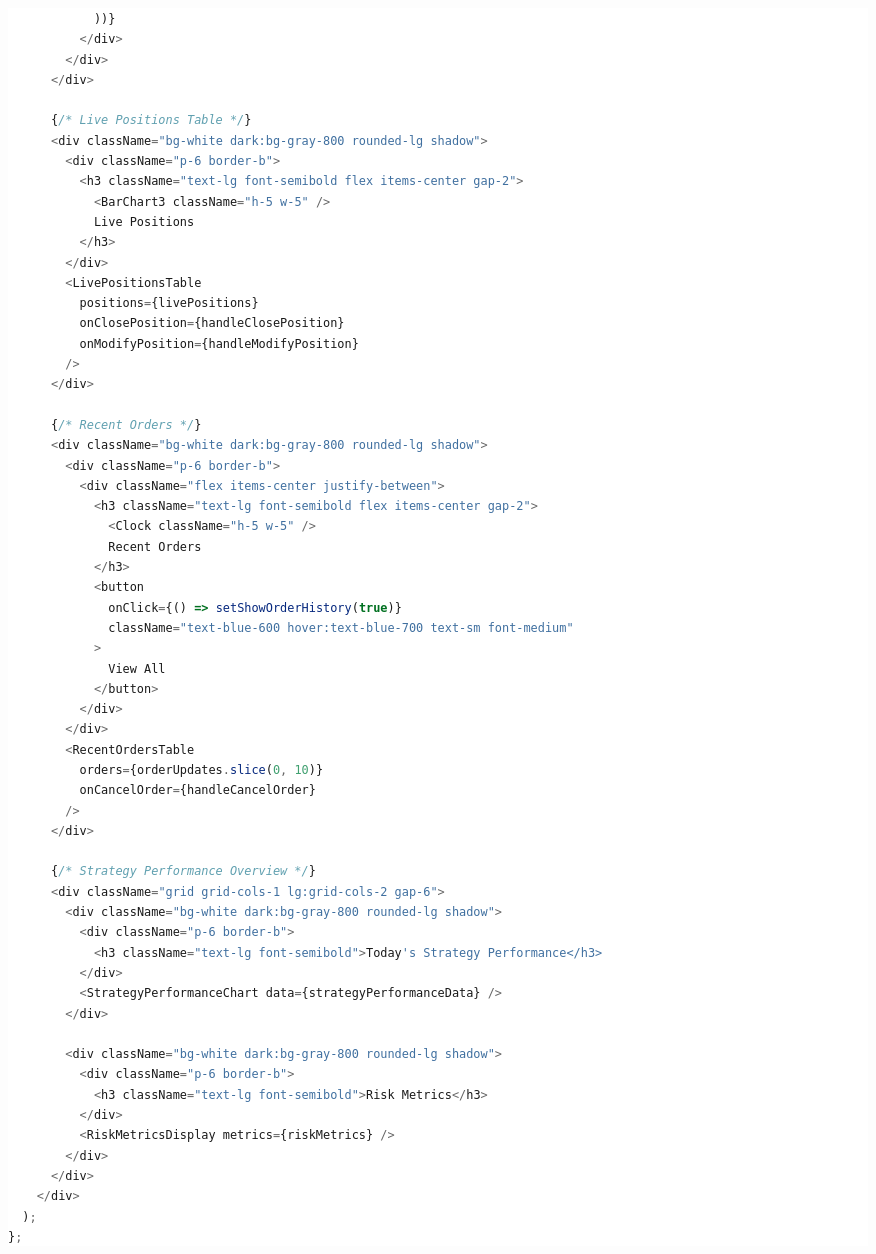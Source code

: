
 ```typescript
            ))}
          </div>
        </div>
      </div>

      {/* Live Positions Table */}
      <div className="bg-white dark:bg-gray-800 rounded-lg shadow">
        <div className="p-6 border-b">
          <h3 className="text-lg font-semibold flex items-center gap-2">
            <BarChart3 className="h-5 w-5" />
            Live Positions
          </h3>
        </div>
        <LivePositionsTable 
          positions={livePositions}
          onClosePosition={handleClosePosition}
          onModifyPosition={handleModifyPosition}
        />
      </div>

      {/* Recent Orders */}
      <div className="bg-white dark:bg-gray-800 rounded-lg shadow">
        <div className="p-6 border-b">
          <div className="flex items-center justify-between">
            <h3 className="text-lg font-semibold flex items-center gap-2">
              <Clock className="h-5 w-5" />
              Recent Orders
            </h3>
            <button
              onClick={() => setShowOrderHistory(true)}
              className="text-blue-600 hover:text-blue-700 text-sm font-medium"
            >
              View All
            </button>
          </div>
        </div>
        <RecentOrdersTable 
          orders={orderUpdates.slice(0, 10)}
          onCancelOrder={handleCancelOrder}
        />
      </div>

      {/* Strategy Performance Overview */}
      <div className="grid grid-cols-1 lg:grid-cols-2 gap-6">
        <div className="bg-white dark:bg-gray-800 rounded-lg shadow">
          <div className="p-6 border-b">
            <h3 className="text-lg font-semibold">Today's Strategy Performance</h3>
          </div>
          <StrategyPerformanceChart data={strategyPerformanceData} />
        </div>
        
        <div className="bg-white dark:bg-gray-800 rounded-lg shadow">
          <div className="p-6 border-b">
            <h3 className="text-lg font-semibold">Risk Metrics</h3>
          </div>
          <RiskMetricsDisplay metrics={riskMetrics} />
        </div>
      </div>
    </div>
  );
};
```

§ About this task: Leaving aside the images, write out every entry above exactly.

§ Task result:
Source code

:
 ```typescript
            ))}
          </div>
        </div>
      </div>

      {/* Live Positions Table */}
      <div className="bg-white dark:bg-gray-800 rounded-lg shadow">
        <div className="p-6 border-b">
          <h3 className="text-lg font-semibold flex items-center gap-2">
            <BarChart3 className="h-5 w-5" />
            Live Positions
          </h3>
        </div>
        <LivePositionsTable 
          positions={livePositions}
          onClosePosition={handleClosePosition}
          onModifyPosition={handleModifyPosition}
        />
      </div>

      {/* Recent Orders */}
      <div className="bg-white dark:bg-gray-800 rounded-lg shadow">
        <div className="p-6 border-b">
          <div className="flex items-center justify-between">
            <h3 className="text-lg font-semibold flex items-center gap-2">
              <Clock className="h-5 w-5" />
              Recent Orders
            </h3>
            <button
              onClick={() => setShowOrderHistory(true)}
              className="text-blue-600 hover:text-blue-700 text-sm font-medium"
            >
              View All
            </button>
          </div>
        </div>
        <RecentOrdersTable 
          orders={orderUpdates.slice(0, 10)}
          onCancelOrder={handleCancelOrder}
        />
      </div>

      {/* Strategy Performance Overview */}
      <div className="grid grid-cols-1 lg:grid-cols-2 gap-6">
        <div className="bg-white dark:bg-gray-800 rounded-lg shadow">
          <div className="p-6 border-b">
            <h3 className="text-lg font-semibold">Today's Strategy Performance</h3>
          </div>
          <StrategyPerformanceChart data={strategyPerformanceData} />
        </div>
        
        <div className="bg-white dark:bg-gray-800 rounded-lg shadow">
          <div className="p-6 border-b">
            <h3 className="text-lg font-semibold">Risk Metrics</h3>
          </div>
          <RiskMetricsDisplay metrics={riskMetrics} />
        </div>
      </div>
    </div>
  );
};
```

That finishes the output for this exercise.